Another Friday in the teacher’s room, another meeting taking place of which I did not understand a single word. I’m never sure how to deal with those situations. Do I act as though I understand, nodding at the speaker, when I clearly have no clue? Or, do I go about my business because, let’s be honest, there is not point to me listening? I’m still not sure. I feel the same why when it comes to jokes. When I am sitting with a group of teachers and one of them makes a joke, is it more logical for me to give a hearty guffaw in response, or awkwardly sit in silence? I’m still gauging the proper reaction to those situations.
|I TOTALLY GET YOUR JOKES HAHAHA!|
It turns out, as an English teacher told me later, that the meeting was about the approaching typhoon, which was scheduled to arrive the Monday following the meeting. The principal was informing the teachers that school would possibly be cancelled, and that if it was, they would receive a call informing them to stay home. The first thing that struck me was the nonchalance with which they discussed the typhoon. My eyes widened at the news of the approaching storm, but the other teachers were completely nonplussed, clearly the result of them having grown up with such a natural disaster-prone country.
As it came closer and closer for the typhoon to approach, people began giving me suggestions as for how to prepare. “Make sure you have enough food to last a few days.” “Be sure to buy some good rain boots.” “Get a couple of water bottles just in case.” “Charge all of your electronic devices.” My thoughts in response to these bits of advice were, in retrospect, extremely foolish. I figured that one slightly old salad from the convenience store along with enough coffee for a week were substantial supplies for nourishment in the case of a disaster. I couldn't fathom why I would need water bottles. “Even in a typhoon, I can just get water from the sink, right?” No, Marisa, because pipe damage is a thing. The same thought applied to charging my devices. “Oh, if there is a typhoon, I can still get electricity.” No, Marisa, because there are things called power outages. Clearly I was not adapted to inclement weather wreaking havoc on my daily conveniences.
The day of the dreaded typhoon arrived, and it was essentially just typical rainfall and a bit of wind. So, I decided to venture outside to go to a nearby coffee shop in my new rain boots toting my umbrella since school was cancelled and I had nothing better to do. I realized on this brief walk that, for lack of a better phrase, I am quite simply “bad at rain.” While Japanese women were walking outside for long distances with perfectly coiffed hair and beautiful outfits that they somehow managed to keep from getting wet with even the smallest drop of water, I managed to soak my pants and raincoat all the way through. My hair was dripping wet and I had a little puddle of water in my boots by the end of my short trek. Not only that, but the rain infiltrated my bag down to my WALLET, soaking even my money.
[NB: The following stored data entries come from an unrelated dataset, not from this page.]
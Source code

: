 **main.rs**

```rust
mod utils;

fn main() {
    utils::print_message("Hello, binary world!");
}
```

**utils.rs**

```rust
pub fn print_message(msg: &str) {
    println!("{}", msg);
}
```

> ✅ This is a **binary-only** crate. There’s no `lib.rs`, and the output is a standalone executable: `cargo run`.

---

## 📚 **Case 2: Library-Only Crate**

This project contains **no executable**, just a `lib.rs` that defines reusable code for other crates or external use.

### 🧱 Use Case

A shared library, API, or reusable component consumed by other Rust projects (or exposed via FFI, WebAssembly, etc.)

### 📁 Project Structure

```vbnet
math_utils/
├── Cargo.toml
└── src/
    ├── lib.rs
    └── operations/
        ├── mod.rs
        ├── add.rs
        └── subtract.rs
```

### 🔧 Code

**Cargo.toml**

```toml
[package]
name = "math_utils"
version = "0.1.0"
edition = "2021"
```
|Yep, I am embracing the rain, thanks|
How do Japanese people manage not to look like they fell in a lake? I swear they must have some sort of invisible force field surrounding them. The one thing that makes me different, however, is that I just simply didn't care about getting wet. Eventually I just said “to hell with my umbrella” (in my mind, because saying so out loud would make me seem like a total freak) and folded it up, embracing the magical feeling of skipping in the rain.